Driven Damped Pendulum I: Period Doubling and Chaos
In the limit of small amplitude oscillations, this is the driven damped oscillator explored in previous applets.
But for larger oscillations, the system exhibits surprising new phenomena: period doubling and chaos, as discussed, for example in Taylor’s Classical Mechanics, and summarized in my online lecture.
With this applet you can explore a whole range of novel behaviors: for a small sinusoidal driving force, the response is at the same frequency as the driver,
but at a certain strength, the response period doubles, and the doubling repeats at diminished intervals, and goes to infinity: that is, no period in the response, just chaos.
Yet further increases in driving strength bring back periodicities for certain strength ranges.
But why spend time examining the complex behavior of this simple-looking system?
Because, it turns out, the behavior exhibited here occurs in many, many systems, some far more complicated. The period doubling and onset of chaos have surprising universality.
Walk Through
First, we have set the damping force and driving frequency equal to those in Taylor’s book, to verify that the applet can reproduce the computer-generated graphs he shows,
which it does. But you can set the damping force over a wide range, and explore the differences.
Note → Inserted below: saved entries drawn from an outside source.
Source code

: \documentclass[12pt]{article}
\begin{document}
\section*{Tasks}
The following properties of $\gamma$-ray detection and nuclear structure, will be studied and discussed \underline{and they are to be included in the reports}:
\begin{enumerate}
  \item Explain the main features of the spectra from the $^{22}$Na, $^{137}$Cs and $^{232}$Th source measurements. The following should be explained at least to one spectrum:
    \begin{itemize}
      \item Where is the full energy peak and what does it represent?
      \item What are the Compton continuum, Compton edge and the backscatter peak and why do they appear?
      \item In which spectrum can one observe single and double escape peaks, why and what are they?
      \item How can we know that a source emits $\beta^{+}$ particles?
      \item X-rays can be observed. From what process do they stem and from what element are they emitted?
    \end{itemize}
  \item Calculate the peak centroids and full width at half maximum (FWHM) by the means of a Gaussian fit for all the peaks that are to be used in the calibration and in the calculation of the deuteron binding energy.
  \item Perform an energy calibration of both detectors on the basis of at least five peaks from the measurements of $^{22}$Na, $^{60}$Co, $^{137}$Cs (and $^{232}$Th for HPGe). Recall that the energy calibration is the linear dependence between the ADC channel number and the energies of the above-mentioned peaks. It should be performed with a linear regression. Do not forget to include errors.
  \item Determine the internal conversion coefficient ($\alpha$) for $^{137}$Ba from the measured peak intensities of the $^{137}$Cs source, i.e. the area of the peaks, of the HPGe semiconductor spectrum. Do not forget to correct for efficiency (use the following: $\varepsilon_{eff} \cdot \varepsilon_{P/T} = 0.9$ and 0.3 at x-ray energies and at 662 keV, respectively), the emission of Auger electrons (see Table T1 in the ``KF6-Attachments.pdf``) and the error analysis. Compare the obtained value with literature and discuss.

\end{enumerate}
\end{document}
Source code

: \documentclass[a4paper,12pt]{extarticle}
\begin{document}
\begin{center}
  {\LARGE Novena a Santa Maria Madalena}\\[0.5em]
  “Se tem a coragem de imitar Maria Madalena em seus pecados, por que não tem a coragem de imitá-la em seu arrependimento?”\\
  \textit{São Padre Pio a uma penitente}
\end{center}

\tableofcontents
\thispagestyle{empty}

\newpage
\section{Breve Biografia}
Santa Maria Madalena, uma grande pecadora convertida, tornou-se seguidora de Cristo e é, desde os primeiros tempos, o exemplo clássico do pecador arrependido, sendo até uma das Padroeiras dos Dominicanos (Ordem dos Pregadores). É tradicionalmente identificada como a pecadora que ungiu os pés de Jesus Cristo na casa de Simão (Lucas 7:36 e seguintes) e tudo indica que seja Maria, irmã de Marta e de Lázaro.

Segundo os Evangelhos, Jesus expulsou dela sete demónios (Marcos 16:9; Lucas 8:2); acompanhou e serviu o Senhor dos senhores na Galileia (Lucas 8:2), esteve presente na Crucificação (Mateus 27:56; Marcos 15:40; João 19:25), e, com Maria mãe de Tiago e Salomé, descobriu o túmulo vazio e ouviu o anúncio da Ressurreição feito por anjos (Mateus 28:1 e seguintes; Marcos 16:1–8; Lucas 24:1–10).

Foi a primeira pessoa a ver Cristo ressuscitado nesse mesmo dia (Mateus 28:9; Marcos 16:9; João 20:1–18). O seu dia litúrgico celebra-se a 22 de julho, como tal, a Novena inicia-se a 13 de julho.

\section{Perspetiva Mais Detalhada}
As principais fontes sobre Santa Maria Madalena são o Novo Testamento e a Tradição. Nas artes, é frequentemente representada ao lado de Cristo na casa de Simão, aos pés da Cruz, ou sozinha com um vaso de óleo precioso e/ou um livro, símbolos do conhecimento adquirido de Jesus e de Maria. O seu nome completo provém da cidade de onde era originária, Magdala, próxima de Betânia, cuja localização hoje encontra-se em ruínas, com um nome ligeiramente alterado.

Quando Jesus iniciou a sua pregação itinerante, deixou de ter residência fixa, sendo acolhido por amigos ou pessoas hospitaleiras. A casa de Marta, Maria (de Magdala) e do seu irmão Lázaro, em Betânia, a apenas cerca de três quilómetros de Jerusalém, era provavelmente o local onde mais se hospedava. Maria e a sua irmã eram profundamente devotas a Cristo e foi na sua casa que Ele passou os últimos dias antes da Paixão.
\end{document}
The variable γ is a measure of the relative importance of the driving force compared to the gravitational torque. For γ less than one or so, gravity dominates.
The applet is initially set for γ = 0.9. Run the applet and note it’s fairly close to sinusoidal, even though the pendulum is swinging above the horizontal. (But not that close! Click dφ/dt and be surprised. And explain -- Hint: leading correction is proportional to cos3ωt.)
Note the up and down (really left and right for the physical pendulum) amplitudes agree to five figures after six cycles with dt = 0.5 milliseconds.
Now: γ = 1, looks similar, but takes about 100 cycles for left and right amplitudes to agree to 5 figures.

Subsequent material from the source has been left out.